Eu teria ficado feliz só de me livrar daqueles sapatos encharcados, mas ela estava tão agitada que seria melhor não discutir muito, e fazer o que ela dizia. "Olha, você pode dormir aqui", e andava pra um lado. "Aqui tá o controle da televisão, se você quiser assistir", e ia pro outro. "Pega essa toalha aqui, vai tomar um banho.", e sumia em algum cômodo. "Tem essas roupas aqui do meu irmão, acho que deve ficar legal pelo menos pra você dormir", e continuava de lá, pra cá. Achei engraçado. Agora era ela quem estava ansiosa e sem jeito. Mesmo sentado em um canto da sala, ainda consegui alcançá-la em meio àquela correria. A segurei de leve pelo braço, e pude sentir o tempo andando em câmera lenta. Da cadeira baixa a vi lá em cima, olhando pra mim com um misto de suspense e desejo, esperando ansiosa para ver o que iria acontecer. Me levantei, e agora era ela quem precisava olhar pra cima pra me ver. Trouxe-a pra mim lentamente e beijei-a.

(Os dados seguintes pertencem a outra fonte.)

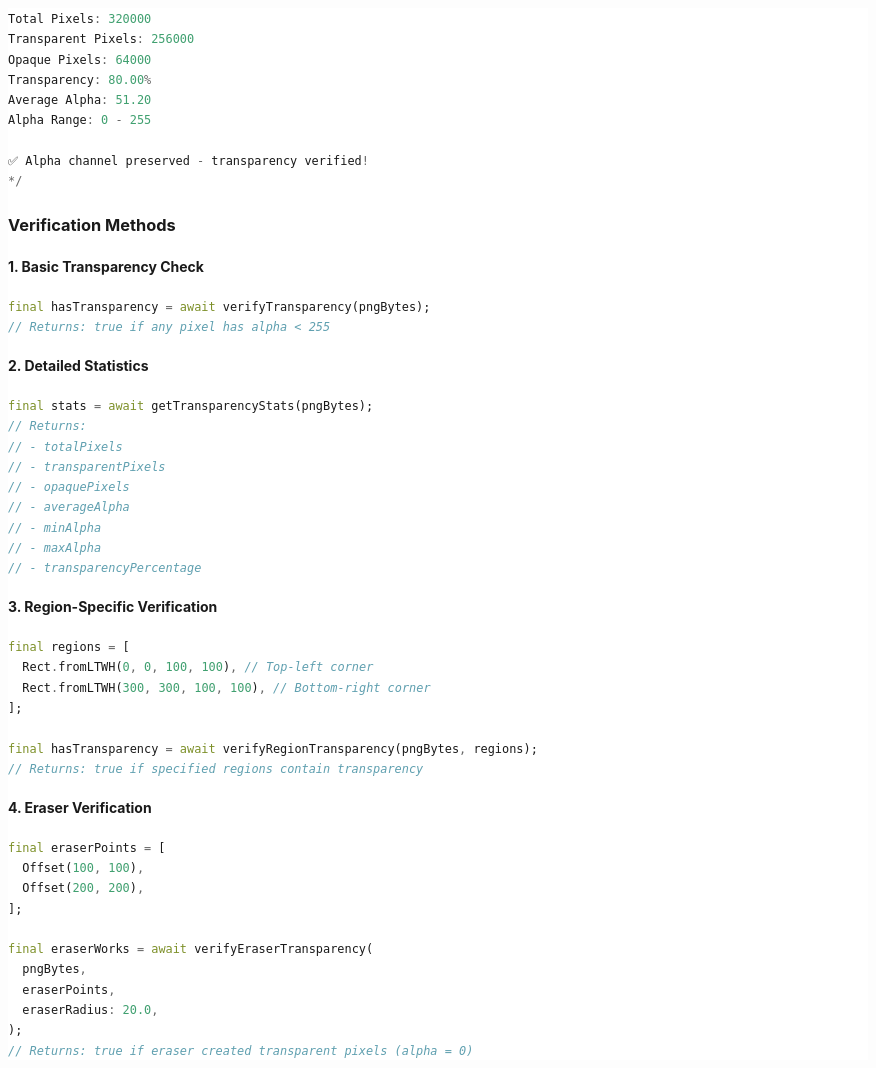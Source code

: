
 ```dart
Total Pixels: 320000
Transparent Pixels: 256000
Opaque Pixels: 64000
Transparency: 80.00%
Average Alpha: 51.20
Alpha Range: 0 - 255

✅ Alpha channel preserved - transparency verified!
*/
```

### Verification Methods

#### 1. **Basic Transparency Check**
```dart
final hasTransparency = await verifyTransparency(pngBytes);
// Returns: true if any pixel has alpha < 255
```

#### 2. **Detailed Statistics**
```dart
final stats = await getTransparencyStats(pngBytes);
// Returns:
// - totalPixels
// - transparentPixels
// - opaquePixels
// - averageAlpha
// - minAlpha
// - maxAlpha
// - transparencyPercentage
```

#### 3. **Region-Specific Verification**
```dart
final regions = [
  Rect.fromLTWH(0, 0, 100, 100), // Top-left corner
  Rect.fromLTWH(300, 300, 100, 100), // Bottom-right corner
];

final hasTransparency = await verifyRegionTransparency(pngBytes, regions);
// Returns: true if specified regions contain transparency
```

#### 4. **Eraser Verification**
```dart
final eraserPoints = [
  Offset(100, 100),
  Offset(200, 200),
];

final eraserWorks = await verifyEraserTransparency(
  pngBytes,
  eraserPoints,
  eraserRadius: 20.0,
);
// Returns: true if eraser created transparent pixels (alpha = 0)
```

Não sei quanto tempo durou nosso beijo. Pra mim, quanto quer que fosse, teria sido muito pouco. Poderia ficar ali, sentindo-a junto a mim e apaixonando-me pelo seu beijo por horas, dias, meses. O beijo cessou, mas permanecemos juntos, apenas saboreando o calor um do outro ainda por algum tempo. "Passa a noite comigo", sussurrou. Eu fiz que sim, e ela me levou pela mão até o seu quarto. Conversamos até não ser mais possível resistir ao sono, e pude reparar quando as raras palavras que dizia deram lugar a uma respiração leve junto a mim, e vi que ela dormia calmamente acolhida em meus braços.

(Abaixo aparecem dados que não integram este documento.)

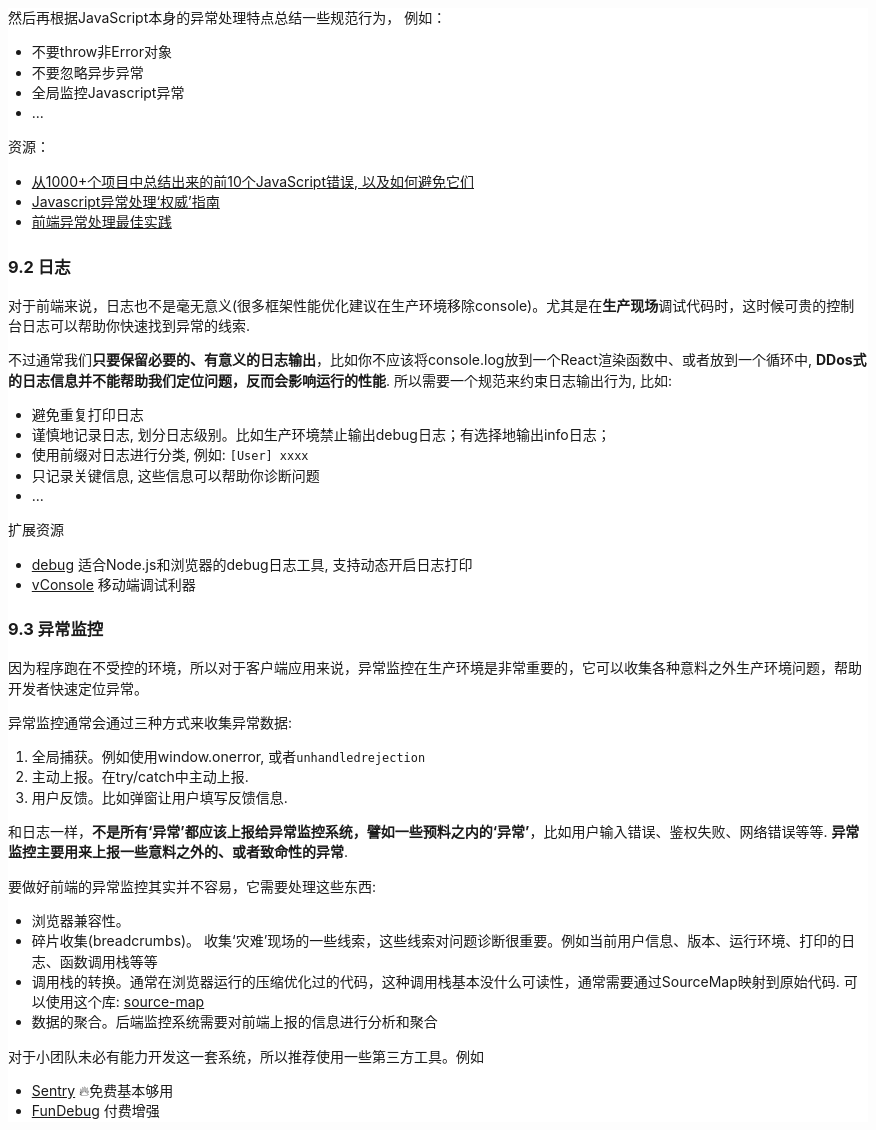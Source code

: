 然后再根据JavaScript本身的异常处理特点总结一些规范行为， 例如：

- 不要throw非Error对象
- 不要忽略异步异常
- 全局监控Javascript异常
- ...

资源：

- [从1000+个项目中总结出来的前10个JavaScript错误, 以及如何避免它们](https://link.juejin.im/?target=https%3A%2F%2Frollbar.com%2Fblog%2Ftop-10-javascript-errors%2F)
- [Javascript异常处理‘权威’指南](https://link.juejin.im/?target=https%3A%2F%2Flevelup.gitconnected.com%2Fthe-definite-guide-to-handling-errors-gracefully-in-javascript-58424d9c60e6)
- [前端异常处理最佳实践](https://link.juejin.im/?target=https%3A%2F%2Fzhuanlan.zhihu.com%2Fp%2F63698500)

### 9.2 日志

对于前端来说，日志也不是毫无意义(很多框架性能优化建议在生产环境移除console)。尤其是在**生产现场**调试代码时，这时候可贵的控制台日志可以帮助你快速找到异常的线索.

不过通常我们**只要保留必要的、有意义的日志输出**，比如你不应该将console.log放到一个React渲染函数中、或者放到一个循环中, **DDos式的日志信息并不能帮助我们定位问题，反而会影响运行的性能**. 所以需要一个规范来约束日志输出行为, 比如:

- 避免重复打印日志
- 谨慎地记录日志, 划分日志级别。比如生产环境禁止输出debug日志；有选择地输出info日志；
- 使用前缀对日志进行分类, 例如: `[User] xxxx`
- 只记录关键信息, 这些信息可以帮助你诊断问题
- ...

扩展资源

- [debug](https://link.juejin.im/?target=https%3A%2F%2Fgithub.com%2Fvisionmedia%2Fdebug) 适合Node.js和浏览器的debug日志工具, 支持动态开启日志打印
- [vConsole](https://link.juejin.im/?target=https%3A%2F%2Fgithub.com%2FTencent%2FvConsole) 移动端调试利器

### 9.3 异常监控

因为程序跑在不受控的环境，所以对于客户端应用来说，异常监控在生产环境是非常重要的，它可以收集各种意料之外生产环境问题，帮助开发者快速定位异常。

异常监控通常会通过三种方式来收集异常数据:

1. 全局捕获。例如使用window.onerror, 或者`unhandledrejection`
2. 主动上报。在try/catch中主动上报.
3. 用户反馈。比如弹窗让用户填写反馈信息.

和日志一样，**不是所有‘异常’都应该上报给异常监控系统，譬如一些预料之内的‘异常’**，比如用户输入错误、鉴权失败、网络错误等等. **异常监控主要用来上报一些意料之外的、或者致命性的异常**.

要做好前端的异常监控其实并不容易，它需要处理这些东西:

- 浏览器兼容性。
- 碎片收集(breadcrumbs)。 收集‘灾难’现场的一些线索，这些线索对问题诊断很重要。例如当前用户信息、版本、运行环境、打印的日志、函数调用栈等等
- 调用栈的转换。通常在浏览器运行的压缩优化过的代码，这种调用栈基本没什么可读性，通常需要通过SourceMap映射到原始代码. 可以使用这个库: [source-map](https://link.juejin.im/?target=https%3A%2F%2Fgithub.com%2Fmozilla%2Fsource-map%23sourcemapconsumer)
- 数据的聚合。后端监控系统需要对前端上报的信息进行分析和聚合

对于小团队未必有能力开发这一套系统，所以推荐使用一些第三方工具。例如

- [Sentry](https://link.juejin.im/?target=https%3A%2F%2Fsentry.io%2Fwelcome%2F) 🔥免费基本够用
- [FunDebug](https://link.juejin.im/?target=https%3A%2F%2Fwww.fundebug.com%2Fprice) 付费增强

Acordei no meio da noite com a luz de um abajur no meu rosto. "Medo do escuro", pensei. De tanto se mexer, ela já estava no outro lado da cama. "Sem problemas". Me levantei e, com a boca seca, fui em busca de algo para beber. Com um copo de água na mão, parei na pequena sacada da sala para admirar a noite que já se despedia. Eu sentia seu cheiro em mim, e um aperto me machucava o coração. Eu havia saído do quarto não havia mais de dois ou três minutos e, ainda assim, um sentimento forte e cortante se apossava de mim, cortando a respiração e tomando conta de meus pensamentos. Mesmo a menos de cinco ou seis passos de distância eu já sentia a sua falta, e lembrava vorazmente de cada segundo que passamos juntos. Era uma saudade feroz, louca e desenfreada, que tomava conta de mim cada vez que me afastava dela, de uma maneira que, sem outra explicação plausível, só poderia ser considerada instantânea.

Lembranças

Nos conhecemos. Nos interessamos. Frequentávamos os mesmos lugares, tínhamos interesses em comum. Ficamos juntos. No nosso primeiro beijo, fomos tomar sorvete. Ela de brigadeiro, eu de uva. Me apaixonei. Ela não. Fui embora, ela decidiu me esquecer pra não sofrer. Trocamos cartas. A minha última ficou sem resposta. Voltei. Anos depois, nos encontramos durante uma noite chuvosa. Eu, ela, e seu namorado. "Oi", eu disse. "Oi", foi a resposta. "Tudo bem?", questionei. "Sim. Com você?", replicou. "Também. Bom, vou indo". "Ok, eu também. Tchau!". "Tchau". Nem era ela no final das contas. Não de verdade, quero dizer. Era ela, mas "ela" já era outra pessoa. Ninguém que visse a cena imaginaria que um dia houve um "nós". Não que fizesse muito diferença, aliás. A pessoa que amei provavelmente não existia já há algum tempo. Agora, tanto faz.